While she had already been playing saxophone, taking first chair in her school band, and piano, as well as producing multimedia art, it was only after she bought a laptop and a $50 microphone that making her own music became a focal point. Over the summer of 2012 she assembled her debut mixtape, Drunken Babble, in her bedroom. Not only did this and her self-made music videos find fans in Snoop Dogg, Diplo and Tyler, The Creator, but Uchis received messages of thanks from listeners. “When I put out the tape, I would get people reaching out to me, saying, ‘This really helped me get through some shit’, and I thought this was a way I could impact people and be me,” she says. The response cemented her drive to make music, matching her artistic outputs to a desire to help people that stemmed from early hopes of working in charity for children.
Por Vida, her “real first project”, followed in 2015, after she’d made appearances on tracks by Snoop Dogg and GoldLink, as well as collaborating with Tyler, who provided production on the EP, alongside Kaytranada and BADBADNOTGOOD. Summer-hazed and hook-laden, the EP’s soulful pop and astute lyrics set Uchis up for a tour of the US and Canada, guest appearances on tracks by Daniel Caesar and Juanes, and a non-album single, ‘Only Girl’, featuring Vince Staples and Steve Lacy.
Shaped with a perfectionist’s touch over 2 years, Kali Uchis’ debut album is an “open journal” of an album, one that maps moments of self-discovery in song. It builds on the classic pop and doo-wop blueprint of Por Vida, her debut EP, to fully realise Uchis’s sound, aided by an impressive cast of guests. Bookended by the airy, flute-laced ‘Body Language’, and the immaculately orchestrated soul of ‘Killer’, it turns through R&B, on the stuttering beats and skanking guitar of ‘Miami’, and the “post-apocalyptic love song” ‘Tyrant’, by way of popping funk on ‘Just A Stranger’.

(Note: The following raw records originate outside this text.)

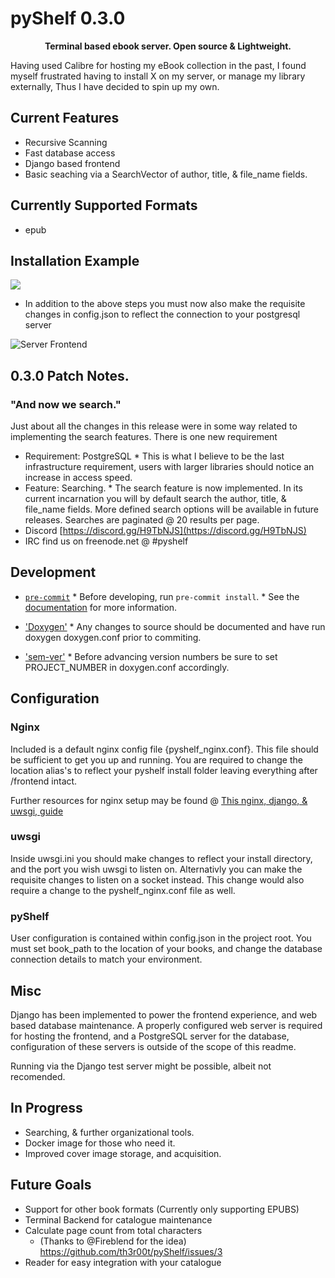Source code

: # pyShelf 0.3.0

<p align="center"><b>Terminal based ebook server. Open source & Lightweight.</b></p>

Having used Calibre for hosting my eBook collection in the past, I found myself frustrated having to install X on my server, or manage my library externally, Thus I have decided to spin up my own.

## Current Features
* Recursive Scanning
* Fast database access
* Django based frontend
* Basic seaching via a SearchVector of author, title, & file_name fields.

## Currently Supported Formats
* epub

## Installation Example
<a href="https://asciinema.org/a/M739CljirFAf9nzeNyNO0113a" target="_blank"><img src="https://asciinema.org/a/M739CljirFAf9nzeNyNO0113a.svg" /></a>
* In addition to the above steps you must now also make the requisite changes in config.json to reflect the connection to your postgresql server
<img src="https://raw.githubusercontent.com/th3r00t/pyShelf/development/src/interface/static/img/pyShelf_frontend_0_1_0.png" alt="Server Frontend" align="center" />

## 0.3.0 Patch Notes.
### "And now we search."

Just about all the changes in this release were in some way related to implementing the search features.
There is one new requirement
* Requirement: PostgreSQL
        * This is what I believe to be the last infrastructure requirement, users with larger libraries should notice an increase in access speed.
* Feature: Searching.
        * The search feature is now implemented. In its current incarnation you will by default search the author, title, & file_name fields. More defined search options will be available in future releases. Searches are paginated @ 20 results per page.
* Discord [https://discord.gg/H9TbNJS](https://discord.gg/H9TbNJS)
* IRC find us on freenode.net @ #pyshelf

## Development

* [`pre-commit`](https://pre-commit.com/)
        * Before developing, run `pre-commit install`.
        * See the [documentation](https://pre-commit.com/) for more information.

* ['Doxygen'](http://www.doxygen.nl/)
        * Any changes to source should be documented and have run doxygen doxygen.conf prior to commiting.

* ['sem-ver'](https://semver.org)
        * Before advancing version numbers be sure to set PROJECT_NUMBER in doxygen.conf accordingly.

## Configuration

### Nginx
Included is a default nginx config file {pyshelf_nginx.conf}. This file should be sufficient to get you up and running. You are required to change the location alias's to reflect your pyshelf install folder leaving everything after /frontend intact.

Further resources for nginx setup may be found @ [This nginx, django, & uwsgi, guide](https://uwsgi-docs.readthedocs.io/en/latest/tutorials/Django_and_nginx.html)

### uwsgi
Inside uwsgi.ini you should make changes to reflect your install directory, and the port you wish uwsgi to listen on. Alternativly you can make the requisite changes to listen on a socket instead. This change would also require a change to the pyshelf_nginx.conf file as well.

### pyShelf
User configuration is contained within config.json in the project root. You must set book_path to the location of your books, and change the database connection details to match your environment.

## Misc
Django has been implemented to power the frontend experience, and web based database maintenance. A properly configured web server is required for hosting the frontend, and a PostgreSQL server for the database, configuration of these servers is outside of the scope of this readme.

Running via the Django test server might be possible, albeit not recomended.

## In Progress

* Searching, & further organizational tools.
* Docker image for those who need it.
* Improved cover image storage, and acquisition.

## Future Goals
* Support for other book formats (Currently only supporting EPUBS)
* Terminal Backend for catalogue maintenance
* Calculate page count from total characters
  * (Thanks to @Fireblend for the idea) https://github.com/th3r00t/pyShelf/issues/3
* Reader for easy integration with your catalogue

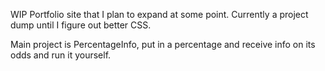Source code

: WIP Portfolio site that I plan to expand at some point. Currently a project dump until I figure out better CSS. 

Main project is PercentageInfo, put in a percentage and receive info on its odds and run it yourself. 
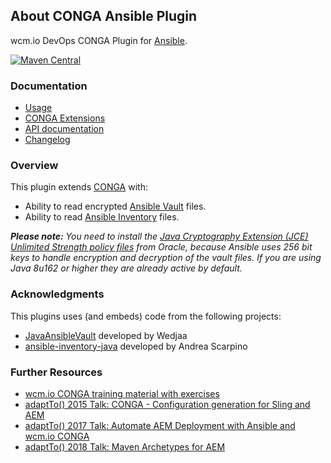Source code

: ## About CONGA Ansible Plugin

wcm.io DevOps CONGA Plugin for [Ansible][ansible].

[![Maven Central](https://maven-badges.herokuapp.com/maven-central/io.wcm.devops.conga.plugins/io.wcm.devops.conga.plugins.ansible/badge.svg)](https://maven-badges.herokuapp.com/maven-central/io.wcm.devops.conga.plugins/io.wcm.devops.conga.plugins.ansible)


### Documentation

* [Usage][usage]
* [CONGA Extensions][extensions]
* [API documentation][apidocs]
* [Changelog][changelog]


### Overview

This plugin extends [CONGA][conga] with:

* Ability to read encrypted [Ansible Vault][ansible-vault] files.
* Ability to read [Ansible Inventory][ansible-inventory] files.

_**Please note:** You need to install the [Java Cryptography Extension (JCE) Unlimited Strength policy files][jce-policy] from Oracle, because Ansible uses 256 bit keys to handle encryption and decryption of the vault files. If you are using Java 8u162 or higher they are already active by default._


### Acknowledgments

This plugins uses (and embeds) code from the following projects:

* [JavaAnsibleVault][ansible-vault-java] developed by Wedjaa
* [ansible-inventory-java][ansible-inventory-java] developed by Andrea Scarpino


### Further Resources

* [wcm.io CONGA training material with exercises](http://training.wcm.io/conga/)
* [adaptTo() 2015 Talk: CONGA - Configuration generation for Sling and AEM][adaptto-talk-2015-conga]
* [adaptTo() 2017 Talk: Automate AEM Deployment with Ansible and wcm.io CONGA][adaptto-talk-2017-aem-ansible]
* [adaptTo() 2018 Talk: Maven Archetypes for AEM][adaptto-talk-2018-aem-archetypes]


[usage]: usage.html
[extensions]: extensions.html
[apidocs]: conga-ansible-plugin/apidocs/
[changelog]: changes-report.html
[conga]: http://devops.wcm.io/conga/
[ansible]: https://www.ansible.com/
[ansible-inventory]: http://docs.ansible.com/ansible/latest/intro_inventory.html
[ansible-inventory-java]: https://github.com/ilpianista/ansible-inventory-java
[ansible-vault]: https://docs.ansible.com/ansible/latest/vault.html
[ansible-vault-java]: https://github.com/Wedjaa/JavaAnsibleVault
[jce-policy]: http://www.oracle.com/technetwork/java/javase/downloads/jce8-download-2133166.html
[adaptto-talk-2015-conga]: https://adapt.to/2015/en/schedule/conga---configuration-generation-for-sling-and-aem.html
[adaptto-talk-2017-aem-ansible]: https://adapt.to/2017/en/schedule/automate-aem-deployment-with-ansible-and-wcm-io-conga.html
[adaptto-talk-2018-aem-archetypes]: https://adapt.to/2018/en/schedule/maven-archetypes-for-aem.html
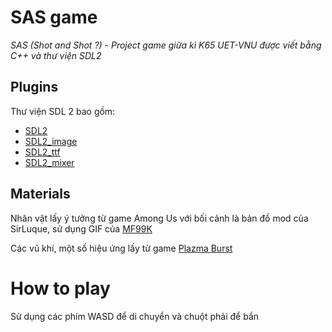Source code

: # SAS game

_SAS (Shot and Shot ?) - Project game giữa kì K65 UET-VNU được viết bằng C++ và thư viện SDL2_

## Plugins
 Thư viện SDL 2 bao gồm:
* [SDL2](https://www.libsdl.org/download-2.0.php)
* [SDL2_image](https://www.libsdl.org/projects/SDL_image/)
* [SDL2_ttf](https://www.libsdl.org/projects/SDL_ttf/) 
* [SDL2_mixer](https://www.libsdl.org/projects/SDL_mixer/)

## Materials
Nhân vật lấy ý tưởng từ game Among Us với bối cảnh là bản đồ mod của SirLuque, sử dụng GIF của [MF99K](https://www.deviantart.com/mf99k/art/Among-Us-crewmate-run-cycle-857048915)

Các vũ khí, một số hiệu ứng lấy từ game [Plazma Burst](https://plazmaburst.miraheze.org/wiki/Weapons)

# How to play

Sử dụng các phím WASD để di chuyển và chuột phải để bắn

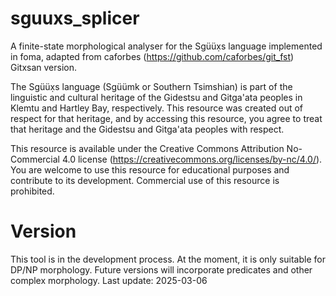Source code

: # sguuxs_splicer
A finite-state morphological analyser for the Sgüüx̣s language implemented in foma, adapted from caforbes (<https://github.com/caforbes/git_fst>) Gitxsan version.

The Sgüüx̣s language (Sgüümk or Southern Tsimshian) is part of the linguistic and cultural heritage of the Gidestsu and Gitga'ata peoples in Klemtu and Hartley Bay, respectively. This resource was created out of respect for that heritage, and by accessing this resource, you agree to treat that heritage and the Gidestsu and Gitga'ata peoples with respect.

This resource is available under the Creative Commons Attribution No-Commercial 4.0 license (https://creativecommons.org/licenses/by-nc/4.0/). You are welcome to use this resource for educational purposes and contribute to its development. Commercial use of this resource is prohibited.
# Version
This tool is in the development process. At the moment, it is only suitable for DP/NP morphology. Future versions will incorporate predicates and other complex morphology.
Last update: 2025-03-06
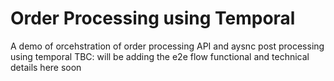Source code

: # Order Processing using Temporal
A demo of orcehstration of order processing API and aysnc post processing using temporal
TBC: will be adding the e2e flow functional and technical details here soon

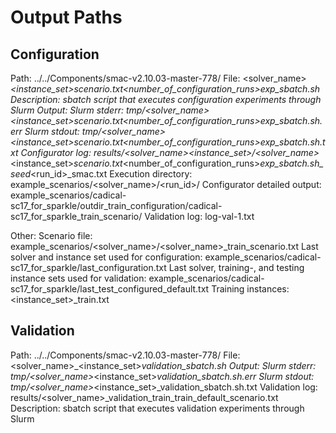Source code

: # Output Paths

## Configuration

Path: ../../Components/smac-v2.10.03-master-778/
File: <solver_name>_<instance_set>_scenario.txt_<number_of_configuration_runs>_exp_sbatch.sh
Description: sbatch script that executes configuration experiments through Slurm
Output:
  Slurm stderr: tmp/<solver_name>_<instance_set>_scenario.txt_<number_of_configuration_runs>_exp_sbatch.sh.err
  Slurm stdout: tmp/<solver_name>_<instance_set>_scenario.txt_<number_of_configuration_runs>_exp_sbatch.sh.txt
  Configurator log: results/<solver_name>_<instance_set>/<solver_name>_<instance_set>_scenario.txt_<number_of_configuration_runs>_exp_sbatch.sh_seed_<run_id>_smac.txt
  Execution directory: example_scenarios/<solver_name>/<run_id>/
  Configurator detailed output: example_scenarios/cadical-sc17_for_sparkle/outdir_train_configuration/cadical-sc17_for_sparkle_train_scenario/
  Validation log: log-val-1.txt

Other:
  Scenario file: example_scenarios/<solver_name>/<solver_name>_train_scenario.txt
  Last solver and instance set used for configuration: example_scenarios/cadical-sc17_for_sparkle/last_configuration.txt
 Last solver, training-, and testing instance sets used for validation: example_scenarios/cadical-sc17_for_sparkle/last_test_configured_default.txt
  Training instances: <instance_set>_train.txt

## Validation

Path: ../../Components/smac-v2.10.03-master-778/
File: <solver_name>_<instance_set>_validation_sbatch.sh
Output:
  Slurm stderr: tmp/<solver_name>_<instance_set>_validation_sbatch.sh.err
  Slurm stdout: tmp/<solver_name>_<instance_set>_validation_sbatch.sh.txt
  Validation log: results/<solver_name>_validation_train_train_default_scenario.txt
Description: sbatch script that executes validation experiments through Slurm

Taken as a whole, the record doubles as both sleek, immaculate soul and Uchis’ battlecry against the small-town cynicism she encountered growing up in Virginia in the US – the product of both self-reflection and self-determination: “people not living for themselves and then those same people feeling like, since they weren’t in control of their own lives, they want to control the next people’s lives,” she says. In defiance, the record is shaped by a desire to inspire more freedom from societal pressures. “The basis of the album is that nobody is perfect, but that a lot of us just pretend more than others. I can still reclaim my own femininity, I can still take a hold of my own sexuality, wear what I want to wear, look how I want to look, be who I want to be and that doesn’t mean that I can’t also be a creative, an intellectual, someone who calls their own shots in their life.”